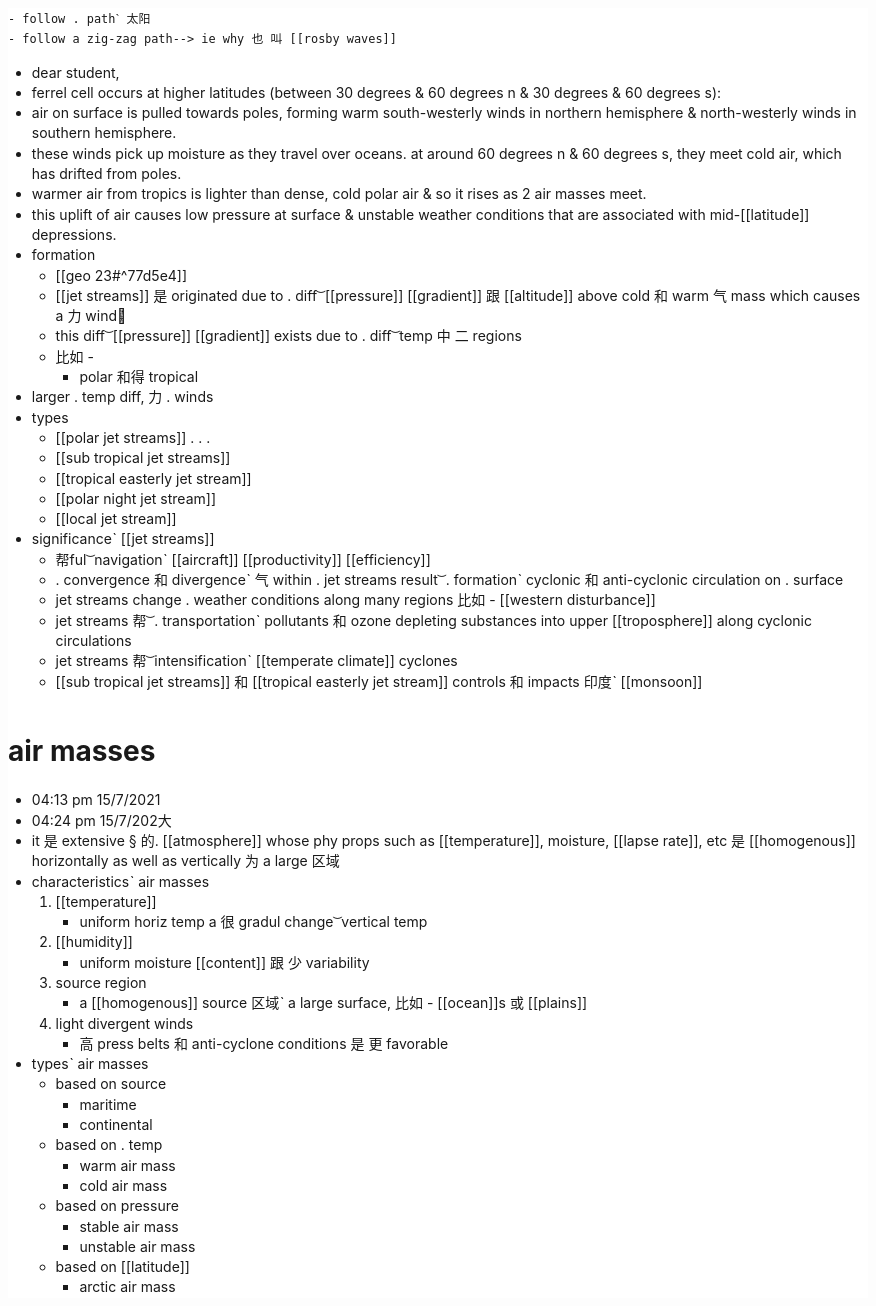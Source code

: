 	- follow . pathˋ 太阳
	- follow a zig-zag path--> ie why 也 叫 [[rosby waves]]
- dear student,  
- ferrel cell occurs at higher latitudes (between 30 degrees & 60 degrees n & 30 degrees & 60 degrees s):
- air on surface is pulled towards poles, forming warm south-westerly winds in northern hemisphere & north-westerly winds in southern hemisphere.  
- these winds pick up moisture as they travel over oceans. at around 60 degrees n & 60 degrees s, they meet cold air, which has drifted from poles.  
- warmer air from tropics is lighter than dense, cold polar air & so it rises as 2 air masses meet.  
- this uplift of air causes low pressure at surface & unstable weather conditions that are associated with mid-[[latitude]] depressions.  
- formation
	- [[geo 23#^77d5e4]]
	- [[jet streams]] 是 originated due to . diff  ͝  [[pressure]] [[gradient]] 跟 [[altitude]] above cold 和 warm 气 mass which causes a 力 wind🍃
	- this diff  ͝  [[pressure]] [[gradient]] exists due to . diff ͝  temp 中 二 regions
	- 比如  - 
		- polar 和得 tropical
- larger . temp diff, 力 . winds
- types
	- [[polar jet streams]] .  .  . 
	- [[sub tropical jet streams]]
	- [[tropical easterly jet stream]]
	- [[polar night jet stream]]
	- [[local jet stream]]
- significanceˋ [[jet streams]]
	- 帮ful  ͝  navigationˋ [[aircraft]] [[productivity]] [[efficiency]]
	-  . convergence 和 divergenceˋ 气 within . jet streams result  ͝ . formationˋ cyclonic 和 anti-cyclonic circulation on . surface
	-  jet streams change . weather conditions along many regions 比如 - [[western disturbance]]
	-  jet streams 帮  ͝ . transportationˋ pollutants 和 ozone depleting substances into upper [[troposphere]] along cyclonic circulations
	-  jet streams 帮  ͝  intensificationˋ [[temperate climate]] cyclones
	-   [[sub tropical jet streams]] 和 [[tropical easterly jet stream]] controls 和 impacts 印度ˋ [[monsoon]]
# air masses
- 04:13 pm 15/7/2021
- 04:24 pm 15/7/202大 
-  it 是 extensive § 的. [[atmosphere]] whose phy props such as [[temperature]], moisture, [[lapse rate]], etc 是 [[homogenous]] horizontally as well as vertically 为 a large 区域
-  characteristicsˋ air masses
	1.  [[temperature]]
		-  uniform horiz temp a 很 gradul change  ͝  vertical temp
	2. [[humidity]]
		- uniform moisture [[content]] 跟 少 variability
	3. source region
		- a [[homogenous]] source 区域ˋ a large surface, 比如 - [[ocean]]s 或 [[plains]]
	4. light divergent winds
		- 高 press belts 和 anti-cyclone conditions 是 更 favorable
- typesˋ air masses
	- based on source
		- maritime
		- continental
	- based on . temp
		- warm air mass
		- cold air mass
	- based on pressure
		- stable air mass
		- unstable air mass
	- based on [[latitude]]
		- arctic air mass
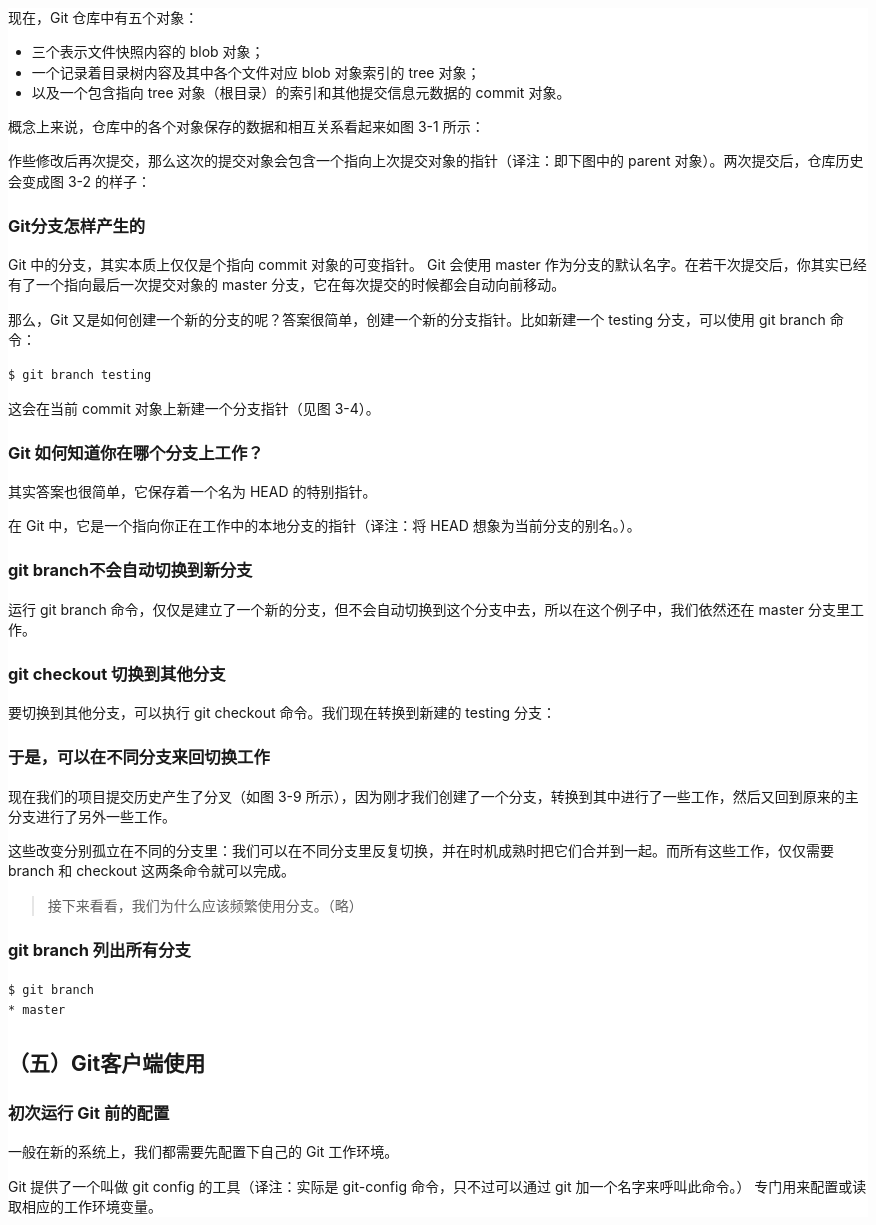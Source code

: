 现在，Git 仓库中有五个对象：
* 三个表示文件快照内容的 blob 对象；
* 一个记录着目录树内容及其中各个文件对应 blob 对象索引的 tree 对象；
* 以及一个包含指向 tree 对象（根目录）的索引和其他提交信息元数据的 commit 对象。

概念上来说，仓库中的各个对象保存的数据和相互关系看起来如图 3-1 所示：



作些修改后再次提交，那么这次的提交对象会包含一个指向上次提交对象的指针（译注：即下图中的 parent 对象）。两次提交后，仓库历史会变成图 3-2 的样子：

### Git分支怎样产生的
Git 中的分支，其实本质上仅仅是个指向 commit 对象的可变指针。
Git 会使用 master 作为分支的默认名字。在若干次提交后，你其实已经有了一个指向最后一次提交对象的 master 分支，它在每次提交的时候都会自动向前移动。



那么，Git 又是如何创建一个新的分支的呢？答案很简单，创建一个新的分支指针。比如新建一个 testing 分支，可以使用 git branch 命令：
```
$ git branch testing
```
这会在当前 commit 对象上新建一个分支指针（见图 3-4）。



### Git 如何知道你在哪个分支上工作？
其实答案也很简单，它保存着一个名为 HEAD 的特别指针。

在 Git 中，它是一个指向你正在工作中的本地分支的指针（译注：将 HEAD 想象为当前分支的别名。）。

### git branch不会自动切换到新分支
运行 git branch 命令，仅仅是建立了一个新的分支，但不会自动切换到这个分支中去，所以在这个例子中，我们依然还在 master 分支里工作。

### git checkout 切换到其他分支
要切换到其他分支，可以执行 git checkout 命令。我们现在转换到新建的 testing 分支：

### 于是，可以在不同分支来回切换工作
现在我们的项目提交历史产生了分叉（如图 3-9 所示），因为刚才我们创建了一个分支，转换到其中进行了一些工作，然后又回到原来的主分支进行了另外一些工作。

这些改变分别孤立在不同的分支里：我们可以在不同分支里反复切换，并在时机成熟时把它们合并到一起。而所有这些工作，仅仅需要 branch 和 checkout 这两条命令就可以完成。

> 接下来看看，我们为什么应该频繁使用分支。（略）

### git branch 列出所有分支
```
$ git branch
* master
```

## （五）Git客户端使用

### 初次运行 Git 前的配置
一般在新的系统上，我们都需要先配置下自己的 Git 工作环境。

Git 提供了一个叫做 git config 的工具（译注：实际是 git-config 命令，只不过可以通过 git 加一个名字来呼叫此命令。）
专门用来配置或读取相应的工作环境变量。

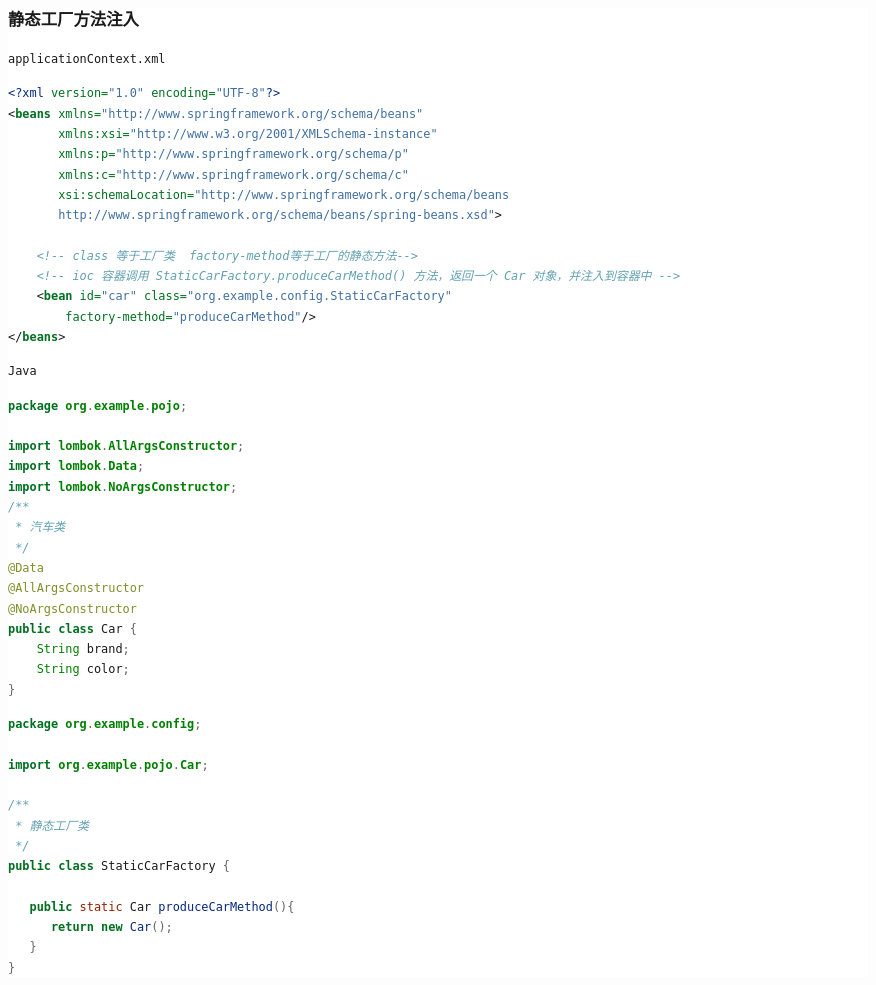### 静态工厂方法注入

`applicationContext.xml`

```xml
<?xml version="1.0" encoding="UTF-8"?>
<beans xmlns="http://www.springframework.org/schema/beans"
       xmlns:xsi="http://www.w3.org/2001/XMLSchema-instance"
       xmlns:p="http://www.springframework.org/schema/p"
       xmlns:c="http://www.springframework.org/schema/c"
       xsi:schemaLocation="http://www.springframework.org/schema/beans
       http://www.springframework.org/schema/beans/spring-beans.xsd">

    <!-- class 等于工厂类  factory-method等于工厂的静态方法-->
    <!-- ioc 容器调用 StaticCarFactory.produceCarMethod() 方法，返回一个 Car 对象，并注入到容器中 -->
    <bean id="car" class="org.example.config.StaticCarFactory"
        factory-method="produceCarMethod"/>
</beans>
```

`Java`

```java
package org.example.pojo;

import lombok.AllArgsConstructor;
import lombok.Data;
import lombok.NoArgsConstructor;
/**
 * 汽车类
 */
@Data
@AllArgsConstructor
@NoArgsConstructor
public class Car {
    String brand;
    String color;
}
```

```java
package org.example.config;

import org.example.pojo.Car;

/**
 * 静态工厂类
 */
public class StaticCarFactory {

   public static Car produceCarMethod(){
      return new Car();
   }
}
```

──────────────────────────────

Task requirements:
Copy the records exactly. Skip the pictures.

Result:
Source code

: 	- follow . pathˋ 太阳
	- follow a zig-zag path--> ie why 也 叫 [[rosby waves]]
- dear student,  
- ferrel cell occurs at higher latitudes (between 30 degrees & 60 degrees n & 30 degrees & 60 degrees s):
- air on surface is pulled towards poles, forming warm south-westerly winds in northern hemisphere & north-westerly winds in southern hemisphere.  
- these winds pick up moisture as they travel over oceans. at around 60 degrees n & 60 degrees s, they meet cold air, which has drifted from poles.  
- warmer air from tropics is lighter than dense, cold polar air & so it rises as 2 air masses meet.  
- this uplift of air causes low pressure at surface & unstable weather conditions that are associated with mid-[[latitude]] depressions.  
- formation
	- [[geo 23#^77d5e4]]
	- [[jet streams]] 是 originated due to . diff  ͝  [[pressure]] [[gradient]] 跟 [[altitude]] above cold 和 warm 气 mass which causes a 力 wind🍃
	- this diff  ͝  [[pressure]] [[gradient]] exists due to . diff ͝  temp 中 二 regions
	- 比如  - 
		- polar 和得 tropical
- larger . temp diff, 力 . winds
- types
	- [[polar jet streams]] .  .  . 
	- [[sub tropical jet streams]]
	- [[tropical easterly jet stream]]
	- [[polar night jet stream]]
	- [[local jet stream]]
- significanceˋ [[jet streams]]
	- 帮ful  ͝  navigationˋ [[aircraft]] [[productivity]] [[efficiency]]
	-  . convergence 和 divergenceˋ 气 within . jet streams result  ͝ . formationˋ cyclonic 和 anti-cyclonic circulation on . surface
	-  jet streams change . weather conditions along many regions 比如 - [[western disturbance]]
	-  jet streams 帮  ͝ . transportationˋ pollutants 和 ozone depleting substances into upper [[troposphere]] along cyclonic circulations
	-  jet streams 帮  ͝  intensificationˋ [[temperate climate]] cyclones
	-   [[sub tropical jet streams]] 和 [[tropical easterly jet stream]] controls 和 impacts 印度ˋ [[monsoon]]
# air masses
- 04:13 pm 15/7/2021
- 04:24 pm 15/7/202大 
-  it 是 extensive § 的. [[atmosphere]] whose phy props such as [[temperature]], moisture, [[lapse rate]], etc 是 [[homogenous]] horizontally as well as vertically 为 a large 区域
-  characteristicsˋ air masses
	1.  [[temperature]]
		-  uniform horiz temp a 很 gradul change  ͝  vertical temp
	2. [[humidity]]
		- uniform moisture [[content]] 跟 少 variability
	3. source region
		- a [[homogenous]] source 区域ˋ a large surface, 比如 - [[ocean]]s 或 [[plains]]
	4. light divergent winds
		- 高 press belts 和 anti-cyclone conditions 是 更 favorable
- typesˋ air masses
	- based on source
		- maritime
		- continental
	- based on . temp
		- warm air mass
		- cold air mass
	- based on pressure
		- stable air mass
		- unstable air mass
	- based on [[latitude]]
		- arctic air mass
Source code

: 现在，Git 仓库中有五个对象：
* 三个表示文件快照内容的 blob 对象；
* 一个记录着目录树内容及其中各个文件对应 blob 对象索引的 tree 对象；
* 以及一个包含指向 tree 对象（根目录）的索引和其他提交信息元数据的 commit 对象。

概念上来说，仓库中的各个对象保存的数据和相互关系看起来如图 3-1 所示：



作些修改后再次提交，那么这次的提交对象会包含一个指向上次提交对象的指针（译注：即下图中的 parent 对象）。两次提交后，仓库历史会变成图 3-2 的样子：

### Git分支怎样产生的
Git 中的分支，其实本质上仅仅是个指向 commit 对象的可变指针。
Git 会使用 master 作为分支的默认名字。在若干次提交后，你其实已经有了一个指向最后一次提交对象的 master 分支，它在每次提交的时候都会自动向前移动。



那么，Git 又是如何创建一个新的分支的呢？答案很简单，创建一个新的分支指针。比如新建一个 testing 分支，可以使用 git branch 命令：
```
$ git branch testing
```
这会在当前 commit 对象上新建一个分支指针（见图 3-4）。



### Git 如何知道你在哪个分支上工作？
其实答案也很简单，它保存着一个名为 HEAD 的特别指针。

在 Git 中，它是一个指向你正在工作中的本地分支的指针（译注：将 HEAD 想象为当前分支的别名。）。

### git branch不会自动切换到新分支
运行 git branch 命令，仅仅是建立了一个新的分支，但不会自动切换到这个分支中去，所以在这个例子中，我们依然还在 master 分支里工作。

### git checkout 切换到其他分支
要切换到其他分支，可以执行 git checkout 命令。我们现在转换到新建的 testing 分支：

### 于是，可以在不同分支来回切换工作
现在我们的项目提交历史产生了分叉（如图 3-9 所示），因为刚才我们创建了一个分支，转换到其中进行了一些工作，然后又回到原来的主分支进行了另外一些工作。

这些改变分别孤立在不同的分支里：我们可以在不同分支里反复切换，并在时机成熟时把它们合并到一起。而所有这些工作，仅仅需要 branch 和 checkout 这两条命令就可以完成。

> 接下来看看，我们为什么应该频繁使用分支。（略）

### git branch 列出所有分支
```
$ git branch
* master
```

## （五）Git客户端使用

### 初次运行 Git 前的配置
一般在新的系统上，我们都需要先配置下自己的 Git 工作环境。

Git 提供了一个叫做 git config 的工具（译注：实际是 git-config 命令，只不过可以通过 git 加一个名字来呼叫此命令。）
专门用来配置或读取相应的工作环境变量。

### 静态工厂方法注入

`applicationContext.xml`

```xml
<?xml version="1.0" encoding="UTF-8"?>
<beans xmlns="http://www.springframework.org/schema/beans"
       xmlns:xsi="http://www.w3.org/2001/XMLSchema-instance"
       xmlns:p="http://www.springframework.org/schema/p"
       xmlns:c="http://www.springframework.org/schema/c"
       xsi:schemaLocation="http://www.springframework.org/schema/beans
       http://www.springframework.org/schema/beans/spring-beans.xsd">

    <!-- class 等于工厂类  factory-method等于工厂的静态方法-->
    <!-- ioc 容器调用 StaticCarFactory.produceCarMethod() 方法，返回一个 Car 对象，并注入到容器中 -->
    <bean id="car" class="org.example.config.StaticCarFactory"
        factory-method="produceCarMethod"/>
</beans>
```

`Java`

```java
package org.example.pojo;

import lombok.AllArgsConstructor;
import lombok.Data;
import lombok.NoArgsConstructor;
/**
 * 汽车类
 */
@Data
@AllArgsConstructor
@NoArgsConstructor
public class Car {
    String brand;
    String color;
}
```

```java
package org.example.config;

import org.example.pojo.Car;

/**
 * 静态工厂类
 */
public class StaticCarFactory {

   public static Car produceCarMethod(){
      return new Car();
   }
}
```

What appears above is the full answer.